The current Vermont Medicaid demonstration program, called “Vermont Health Access Program (VHAP),” covers mandatory, optional, and expansion populations. 1 Under VHAP, Vermont covers children up to 300% of the federal poverty level (FPL), parents of those children up to 185% of FPL, and childless adults up to 150%.  Although no changes in eligibility or benefits will be made for the mandatory Medicaid populations, the state will be able to change the benefit package (with legislative approval) for optional and expansion populations, so long as the total change in spending does not exceed 5%.    

The Office of Vermont Health Access will enter into interagency agreements with the various state agencies (such as the Department of Disabilities, Aging, and Independent Living) that currently administer Medicaid programs being subsumed into the new demonstration program, includes the state‘s pharmacy program for low-income persons.  Expenditures from these agencies will be reported in the aggregate under the demonstration.  

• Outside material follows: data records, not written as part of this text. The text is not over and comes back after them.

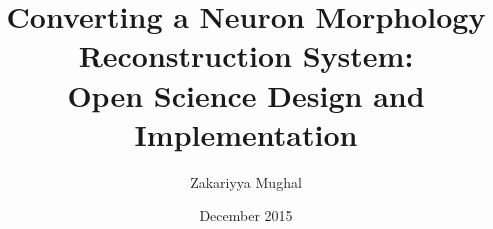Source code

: \title{\bf \large Converting a Neuron Morphology Reconstruction
System:\\Open Science Design and Implementation}
\author{Zakariyya Mughal}
\date{December 2015}



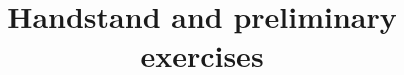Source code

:
\graphicspath{{../../../images/Exercises/}} %


\title{Handstand and preliminary exercises} %





\begin{frame}
\titlepage %
\end{frame}



 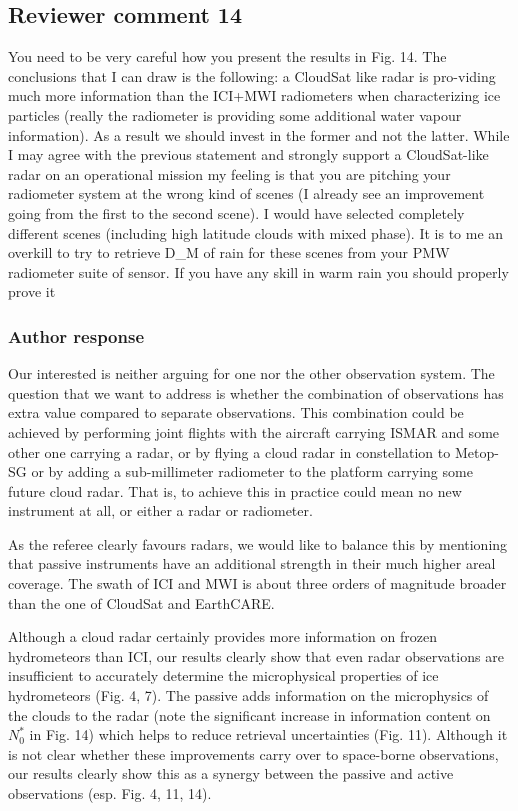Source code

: \documentclass[11pt]{scrartcl}
\begin{document}
\subsection*{Reviewer comment 14}
You need to be very careful how you present the results in Fig. 14. The
conclusions that I can draw is the following: a CloudSat like radar is
pro-viding much more information than the ICI+MWI radiometers when
characterizing ice particles (really the radiometer is providing some additional
water vapour information). As a result we should invest in the former and not the
latter. While I may agree with the previous statement and strongly support a
CloudSat-like radar on an operational mission my feeling is that you are
pitching your radiometer system at the wrong kind of scenes (I already see an
improvement going from the first to the second scene). I would have selected
completely different scenes (including high latitude clouds with mixed phase). It
is to me an overkill to try to retrieve D\_M of rain for these scenes from your
PMW radiometer suite of sensor. If you have any skill in warm rain you
should properly prove it

\subsubsection*{Author response}

Our interested is neither arguing for one nor the other observation system. The
question that we want to address is whether the combination of observations has
extra value compared to separate observations. This combination could be achieved
by performing joint flights with the aircraft carrying ISMAR and some other one
carrying a radar, or by flying a cloud radar in constellation to Metop-SG or by
adding a sub-millimeter radiometer to the platform carrying some future cloud
radar. That is, to achieve this in practice could mean no new instrument at all,
or either a radar or radiometer.

As the referee clearly favours radars, we would like to balance this by mentioning that
passive instruments have an additional strength in their much higher areal coverage. The
swath of ICI and MWI is about three orders of magnitude broader than the one of CloudSat
and EarthCARE.

Although a cloud radar certainly provides more information on frozen
hydrometeors than ICI, our results clearly show that even radar observations are
insufficient to accurately determine the microphysical properties of ice
hydrometeors (Fig. 4, 7). The passive adds information on the microphysics of
the clouds to the radar (note the significant increase in information content on
$N_0^*$ in Fig. 14) which helps to reduce retrieval uncertainties (Fig. 11).
Although it is not clear whether these improvements carry over to space-borne
observations, our results clearly show this as a synergy between the passive and
active observations (esp. Fig. 4, 11, 14).
\end{document}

Vermont also received federal approval in June 2005 for a long-term care plan, Choices for Care, that provides an entitlement to either nursing home care or home and community-based services (HCBS) for Medicaid-eligible persons, consistent with their needs and choices.  This program will operate, in effect, through a “global” budget  because Medicaid funds will not allocated in separate “silos” for nursing homes or HCBS but can be spent on whichever service is most appropriate for persons found to be eligible for long-term care.

The state’s budget bill (Act 71) enacted in June required legislative approval of the Global Commitment to Health demonstration before implementation.  With the Legislature out of session, the Health Access Oversight Committee and Joint Fiscal Committee had authority to grant contingent approval of the program , which they did on September 30.  For full approval on or before November 17, the Joint Fiscal Committee stipulated that the final premium amounts to be certified by an independent actuary must be determined sufficient to support the program.

Although the plan received federal approval for an October 1, 2005 implementation date, the actual start of the program may be delayed into 2006 because of details still to be worked out and the Legislature‘s intent to be kept informed of developments  Several legislators who both voted for and against contingent approval said the waiver proposal left “many unanswered questions and unknown details.”  They said they also wanted to know how the plan fit into health care reform, an issue which was addressed by the Legislature earlier in 1005 in H.524, “Universal Access to Health Care,” that the Governor vetoed in June.

Mandatory populations are groups that must be covered under federal law.  A state can also choose to cover people who have  higher incomes than the mandatory level (optional populations)., and can cover other groups, such as non-disabled, non-elderly adults without children under age 18 (expansion populations) if the federal government grants the state a waiver.